» **TASK TO CARRY OUT**:
In the entries below, the line with "程序已开源，GPL v3（GNU General" marks the start. Return it and every following line exactly, ending with the last.

» **INPUT MATERIAL**:
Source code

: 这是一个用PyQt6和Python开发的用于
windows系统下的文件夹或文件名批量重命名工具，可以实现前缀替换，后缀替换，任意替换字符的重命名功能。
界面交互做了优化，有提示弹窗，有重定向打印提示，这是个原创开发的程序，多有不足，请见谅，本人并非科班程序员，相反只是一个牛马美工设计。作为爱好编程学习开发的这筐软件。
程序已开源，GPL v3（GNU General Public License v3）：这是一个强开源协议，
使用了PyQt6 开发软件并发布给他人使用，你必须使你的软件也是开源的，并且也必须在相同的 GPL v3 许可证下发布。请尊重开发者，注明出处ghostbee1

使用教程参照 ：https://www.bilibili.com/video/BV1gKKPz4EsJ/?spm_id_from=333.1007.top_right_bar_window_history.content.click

» **ANSWER SECTION**:
程序已开源，GPL v3（GNU General Public License v3）：这是一个强开源协议，
使用了PyQt6 开发软件并发布给他人使用，你必须使你的软件也是开源的，并且也必须在相同的 GPL v3 许可证下发布。请尊重开发者，注明出处ghostbee1

使用教程参照 ：https://www.bilibili.com/video/BV1gKKPz4EsJ/?spm_id_from=333.1007.top_right_bar_window_history.content.click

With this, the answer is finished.